Teil 1 Am Tag des fünften Geburtstags meines Sohnes Lukas wollte ich, dass alles perfekt ist.
Ich hieß Andrea, war dreißig Jahre alt und Inhaberin einer bekannten Schmuckmarke. Ich hatte hart gearbeitet, um meinem Ehemann Markus und unserem einzigen Kind das Leben zu bieten, von dem ich glaubte, dass sie es verdienten.
An diesem Nachmittag war der Garten unserer Villa erfüllt von Lichtern, Blumen, Musik und Gelächter. Verwandte, Freunde und Geschäftspartner hatten sich versammelt, um zu feiern, dass Lukas fünf Jahre alt wurde. Doch eine Person fehlte. Markus.
Eine Stunde verging, und er war immer noch nicht eingetroffen. Dann, um Punkt sechzehn Uhr, sprang das Hoftor auf. Markus trat ein, aber nicht allein.
Eine Frau in einem roten Kleid hielt sich an seinem Arm. Es war Valerie, meine ehemalige Sekretärin – dieselbe Frau, die ich einen Monat zuvor entlassen hatte, weil sie meine Firma bestohlen hatte. Die Musik verstummte. Jeder Gast drehte sich um und starrte sie an. Ich eilte auf Markus zu und flüsterte: „Was macht sie hier?“ Doch Markus ignorierte mich. Er schnappte sich das Mikrofon und lächelte, als hätte er nur auf diesen Moment gewartet. „Liebe Gäste“, verkündete er, „heute ist nicht nur der Geburtstag meines Sohnes. Heute möchte ich Ihnen die Frau vorstellen, die von Anfang an an seiner Seite hätte sein sollen – Valerie, Lukas’ wahre Mutter.“ Der Garten verfiel in Schweigen. Mein Herz blieb beinahe stehen.

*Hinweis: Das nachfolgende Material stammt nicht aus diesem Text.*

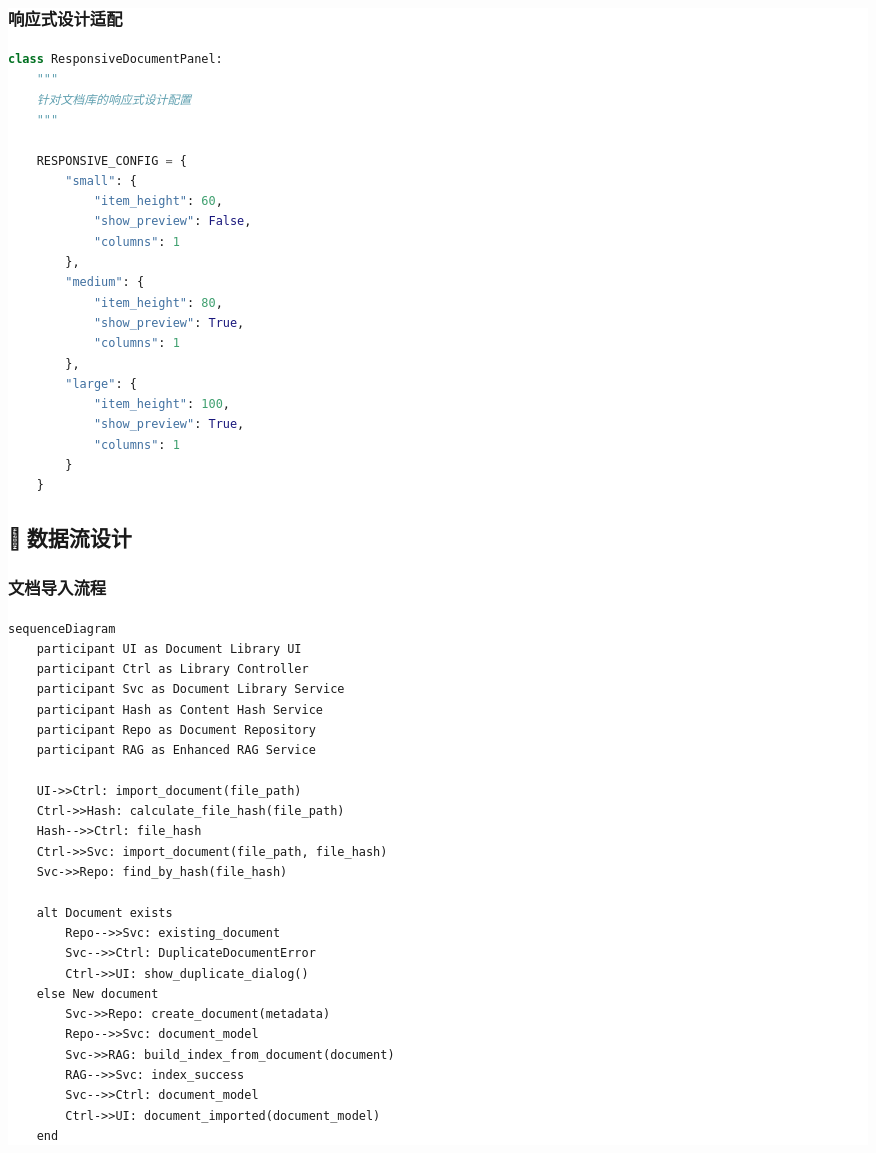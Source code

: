 ### 响应式设计适配
```python
class ResponsiveDocumentPanel:
    """
    针对文档库的响应式设计配置
    """
    
    RESPONSIVE_CONFIG = {
        "small": {
            "item_height": 60,
            "show_preview": False,
            "columns": 1
        },
        "medium": {
            "item_height": 80,
            "show_preview": True,
            "columns": 1
        },
        "large": {
            "item_height": 100,
            "show_preview": True,
            "columns": 1
        }
    }
```

## 🔄 数据流设计

### 文档导入流程
```mermaid
sequenceDiagram
    participant UI as Document Library UI
    participant Ctrl as Library Controller
    participant Svc as Document Library Service
    participant Hash as Content Hash Service
    participant Repo as Document Repository
    participant RAG as Enhanced RAG Service
    
    UI->>Ctrl: import_document(file_path)
    Ctrl->>Hash: calculate_file_hash(file_path)
    Hash-->>Ctrl: file_hash
    Ctrl->>Svc: import_document(file_path, file_hash)
    Svc->>Repo: find_by_hash(file_hash)
    
    alt Document exists
        Repo-->>Svc: existing_document
        Svc-->>Ctrl: DuplicateDocumentError
        Ctrl->>UI: show_duplicate_dialog()
    else New document
        Svc->>Repo: create_document(metadata)
        Repo-->>Svc: document_model
        Svc->>RAG: build_index_from_document(document)
        RAG-->>Svc: index_success
        Svc-->>Ctrl: document_model
        Ctrl->>UI: document_imported(document_model)
    end
```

Teil 2 Valerie lächelte, als hätte sie bereits gewonnen. Sie nahm das Mikrofon und sagte: „Es tut mir leid, Andrea, aber Lukas ist mein Kind. Vor fünf Jahren haben Markus und ich ein Baby bekommen. Du konntest keines bekommen, also hast du mich bezahlt, damit ich verschwinde. Aber jetzt will ich meinen Sohn zurück.“ Ein ungläubiges Raunen ging durch die Gäste. Meine Eltern blickten schockiert drein. Meine Geschäftspartner tuschelten untereinander. Valerie ging in die Knie und öffnete ihre Arme in Richtung Lukas. „Komm her, mein Schatz. Komm zu deiner wahren Mama.“ Lukas stand nahe der Bühne und klammerte sich an sein Spielzeugauto. Ich wollte gerade ansetzen, mich zu verteidigen, doch noch bevor ich ein Wort sagen konnte, trat mein kleiner Junge einen Schritt zurück. Er blickte Valerie mit Angst und Wut an. „Du bist nicht meine Mama!“, schrie Lukas. Alle erstarrten. Dann zeigte er auf sie und sagte: „Du bist die böse Frau, die ich gestern in Papas Zimmer gesehen habe.“ Markus’ Gesichtsausdruck veränderte sich augenblicklich. „Lukas“, stammelte er, „wovon redest du da?“ Lukas rannte zu mir und hielt meine Hand ganz fest. „Ich habe sie gehört, Mama“, sagte er. „Sie hat Papa gesagt, er soll etwas in deinen Kaffee tun, damit die Leute denken, du wärst krank. Dann könnten sie das Haus und deine Firma wegnehmen.“ Das Mikrofon glitt aus Markus’ Hand. Valerie wurde kreidebleich.